Très vite, on comprend que c’est plus par désespoir ou pour ce qui lui reste d’un certain idéal enfantin que par amour que Fatine commet « l’acte » que l’on devine sacrilège dans sa culture. Pour elle, donner son corps, c’est d’abord tenter de se libérer du désert, du passé, de sa condition. Sauf que le bonheur de Fatine s’engage mal. Fatine se traîne pour exister à même la pierre, elle espère pouvoir s’élever alors que tout, dans le film, va s’ordonner de manière à l’en empêcher.
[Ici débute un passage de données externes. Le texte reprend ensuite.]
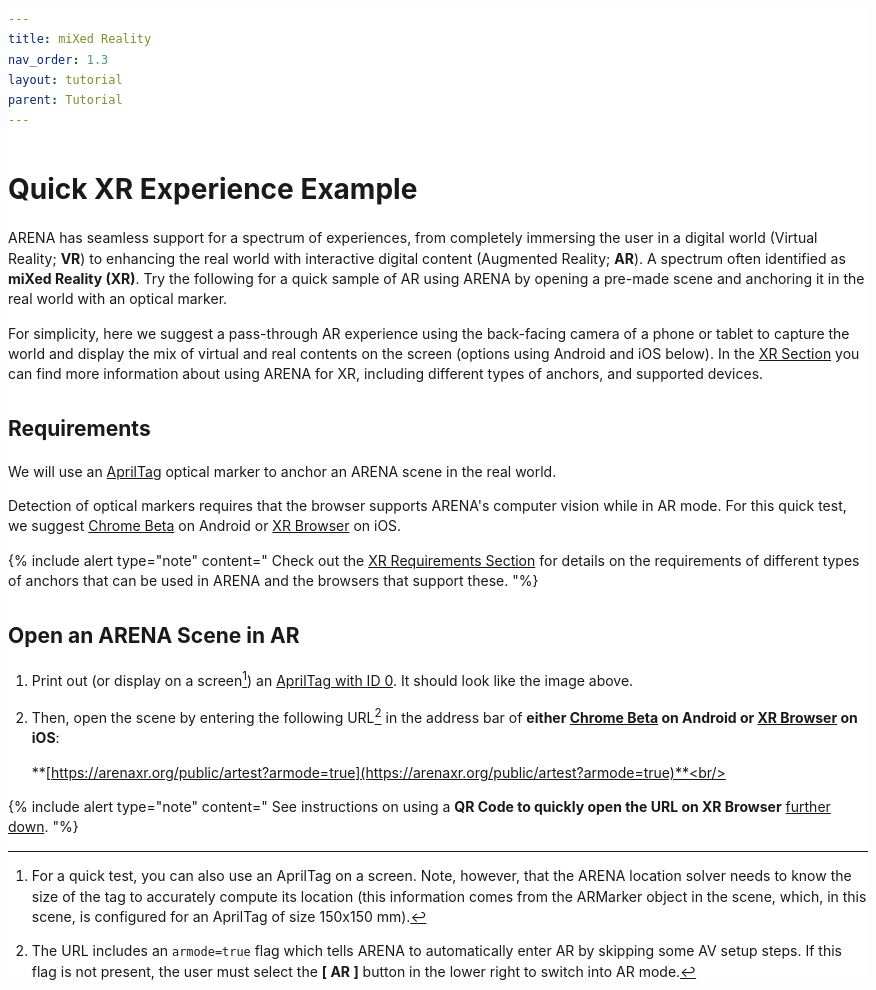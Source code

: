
 ```yaml
---
title: miXed Reality
nav_order: 1.3
layout: tutorial
parent: Tutorial
---
```


# Quick XR Experience Example

ARENA has seamless support for a spectrum of experiences, from completely immersing the user in a digital world (Virtual Reality; **VR**) to enhancing the real world with interactive digital content (Augmented Reality; **AR**). A spectrum often identified as **miXed Reality (XR)**. Try the following for a quick sample of AR using ARENA by opening a pre-made scene and anchoring it in the real world with an optical marker.

For simplicity, here we suggest a pass-through AR experience using the back-facing camera of a phone or tablet to capture the world and display the mix of virtual and real contents on the screen (options using Android and iOS below). In the [XR Section](/content/xr/) you can find more information about using ARENA for XR, including different types of anchors, and supported devices.

## Requirements

We will use an [AprilTag](https://april.eecs.umich.edu/software/apriltag) optical marker to anchor an ARENA scene in the real world.

Detection of optical markers requires that the browser supports ARENA's computer vision while in AR mode. For this quick test, we suggest [Chrome Beta](https://www.google.com/chrome/beta/) on Android or [XR Browser](https://apps.apple.com/us/app/xr-browser/id1588029989) on iOS.

{% include alert type="note" content="
Check out the [XR Requirements Section](/content/xr/requirements) for details on the requirements of different types of anchors that can be used in ARENA and the browsers that support these.
"%}

## Open an ARENA Scene in AR

1. Print out (or display on a screen[^1]) an [AprilTag with ID 0](https://raw.githubusercontent.com/arenaxr/apriltag-gen/master/output/tag36_11_00000.pdf). It should look like the image above.
2. Then, open the scene by entering the following URL[^2] in the address bar of **either [Chrome Beta](https://www.google.com/chrome/beta/) on Android or [XR Browser](https://apps.apple.com/us/app/xr-browser/id1588029989) on iOS**:

    **[https://arenaxr.org/public/artest?armode=true](https://arenaxr.org/public/artest?armode=true)**<br/>

{% include alert type="note" content="
See instructions on using a **QR Code to quickly open the URL on XR Browser** [further down](#open-scene-from-qr-code-xr-browser).
"%}

[^1]: For a quick test, you can also use an AprilTag on a screen. Note, however, that the ARENA location solver needs to know the size of the tag to accurately compute its location (this information comes from the ARMarker object in the scene, which, in this scene, is configured for an AprilTag of size 150x150 mm).


[^2]: The URL includes an `armode=true` flag which tells ARENA to automatically enter AR by skipping some AV setup steps. If this flag is not present, the user must select the **\[ AR \]** button in the lower right to switch into AR mode.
Si dans la pièce de théâtre Confidences à Allah, adaptée du roman de Saphia Azzedine, il arrive que la jeune Jbara (la comédienne Alice Belaïdi) se prostitue pour l’équivalent d’un Raïbi Jamila (un Yop à boire de création marocaine), au moins parvient-elle à quitter ses montagnes natales et à connaître une relative liberté. Fatine, elle, n’a pas ce recours. Sitôt son « homme » disparu, elle est très vite prise en charge par le jeune garçon qui la suit dans ce pays où la réputation est un organe vital et où il est pratiquement impossible de se cacher (le soleil, adulé dans certains pays, interdit ici toute intimité et tout secret et fait partie de la malédiction). Le jeune garçon, vite rejoint par d’autres garçons et filles, va peu à peu prendre le contrôle de Fatine à qui l’obéissance aurait dû être garantie, du fait de son statut d’aînée.
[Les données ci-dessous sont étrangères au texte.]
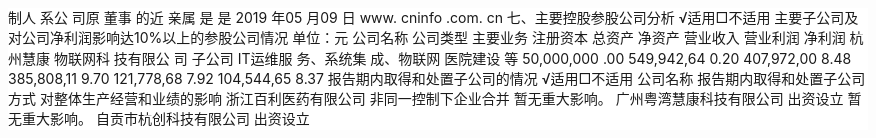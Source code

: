 制人
系公
司原
董事
的近
亲属
是
是
2019
年05
月09
日
www.
cninfo
.com.
cn
七、主要控股参股公司分析
√适用□不适用
主要子公司及对公司净利润影响达10%以上的参股公司情况
单位：元
公司名称
公司类型
主要业务
注册资本
总资产
净资产
营业收入
营业利润
净利润
杭州慧康
物联网科
技有限公
司
子公司
IT运维服
务、系统集
成、物联网
医院建设
等
50,000,000
.00
549,942,64
0.20
407,972,00
8.48
385,808,11
9.70
121,778,68
7.92
104,544,65
8.37
报告期内取得和处置子公司的情况
√适用□不适用
公司名称
报告期内取得和处置子公司方式
对整体生产经营和业绩的影响
浙江百利医药有限公司
非同一控制下企业合并
暂无重大影响。
广州粤湾慧康科技有限公司
出资设立
暂无重大影响。
自贡市杭创科技有限公司
出资设立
La domestication progressive de Fatine semble si inévitable, malgré ses résistances, que l’on en vient à douter. « The Curse » raconte-il un mirage ou un rêve ? On se le demande au vu du cumul de coïncidences et de situations qui s’allient pour la rabaisser davantage alors qu’elle tente de tenir tête à ces enfants. Mais s’agit-il vraiment d’enfants ? Là aussi, on a de quoi en douter. Ces enfants, qui la suivent et qui lui rappellent son acte en l’injuriant et en la menaçant de le révéler à qui de droit si elle ne satisfait pas leurs désirs de friandises (Twix, Mars, limonades), ressemblent davantage à des hyènes ou au souvenir d’une foule d’adultes cherchant à lapider une femme déshonorée. « The Curse » nous parle aussi du sort potentiel d’enfants abandonnés dans certaines régions pauvres, des êtres vivant au jour le jour, sans morale, prêts jusqu’à un certain point à faire payer les personnes, trop vulnérables ou qui les délaissent, à l’image de Fatine.
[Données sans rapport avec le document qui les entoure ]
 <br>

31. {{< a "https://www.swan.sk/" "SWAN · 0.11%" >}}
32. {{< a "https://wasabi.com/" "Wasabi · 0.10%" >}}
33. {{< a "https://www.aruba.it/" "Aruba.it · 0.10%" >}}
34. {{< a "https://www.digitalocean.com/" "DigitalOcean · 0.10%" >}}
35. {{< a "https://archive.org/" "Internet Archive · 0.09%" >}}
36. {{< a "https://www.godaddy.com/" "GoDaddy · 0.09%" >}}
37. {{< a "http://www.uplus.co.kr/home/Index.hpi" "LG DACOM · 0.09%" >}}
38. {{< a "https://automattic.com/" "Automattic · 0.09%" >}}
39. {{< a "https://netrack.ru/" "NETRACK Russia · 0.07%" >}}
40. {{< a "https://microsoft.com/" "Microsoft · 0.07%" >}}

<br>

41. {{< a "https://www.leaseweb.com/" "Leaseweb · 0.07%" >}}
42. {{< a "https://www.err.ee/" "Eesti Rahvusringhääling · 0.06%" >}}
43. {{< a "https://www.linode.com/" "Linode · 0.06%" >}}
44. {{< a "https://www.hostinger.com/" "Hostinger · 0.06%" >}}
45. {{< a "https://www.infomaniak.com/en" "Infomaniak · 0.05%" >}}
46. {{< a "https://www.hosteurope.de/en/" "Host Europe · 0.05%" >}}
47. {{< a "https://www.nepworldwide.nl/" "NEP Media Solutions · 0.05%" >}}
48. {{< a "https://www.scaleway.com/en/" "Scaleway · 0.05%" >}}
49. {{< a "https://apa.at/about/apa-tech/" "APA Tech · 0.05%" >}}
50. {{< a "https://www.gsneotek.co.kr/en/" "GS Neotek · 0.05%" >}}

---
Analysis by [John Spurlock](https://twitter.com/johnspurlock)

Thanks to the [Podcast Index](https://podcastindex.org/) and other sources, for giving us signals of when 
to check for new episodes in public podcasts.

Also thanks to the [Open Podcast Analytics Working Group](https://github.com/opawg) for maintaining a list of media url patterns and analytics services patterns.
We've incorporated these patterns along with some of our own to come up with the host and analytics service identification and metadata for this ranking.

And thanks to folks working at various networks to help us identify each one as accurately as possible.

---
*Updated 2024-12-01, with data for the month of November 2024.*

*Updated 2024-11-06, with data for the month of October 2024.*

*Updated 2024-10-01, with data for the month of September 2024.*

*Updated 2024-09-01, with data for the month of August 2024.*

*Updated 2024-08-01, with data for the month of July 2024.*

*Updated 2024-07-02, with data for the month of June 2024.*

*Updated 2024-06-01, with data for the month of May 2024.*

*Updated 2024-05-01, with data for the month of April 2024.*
À la fin de « The Curse », il est difficile de savoir si les enfants se font tendres avec Fatine parce qu’elle les a gâtés, moyennant une douceur manuelle à un homme, s’ils sont enfin touchés par son désarroi ou s’ils sont rassurés quant au fait que, désormais, ils la tiennent. Ce qui est sûr, c’est que l’appel à la prière et la proximité de son foyer lui apparaissent encore plus cruels que ce qu’elle vient d’endurer tout au long du film.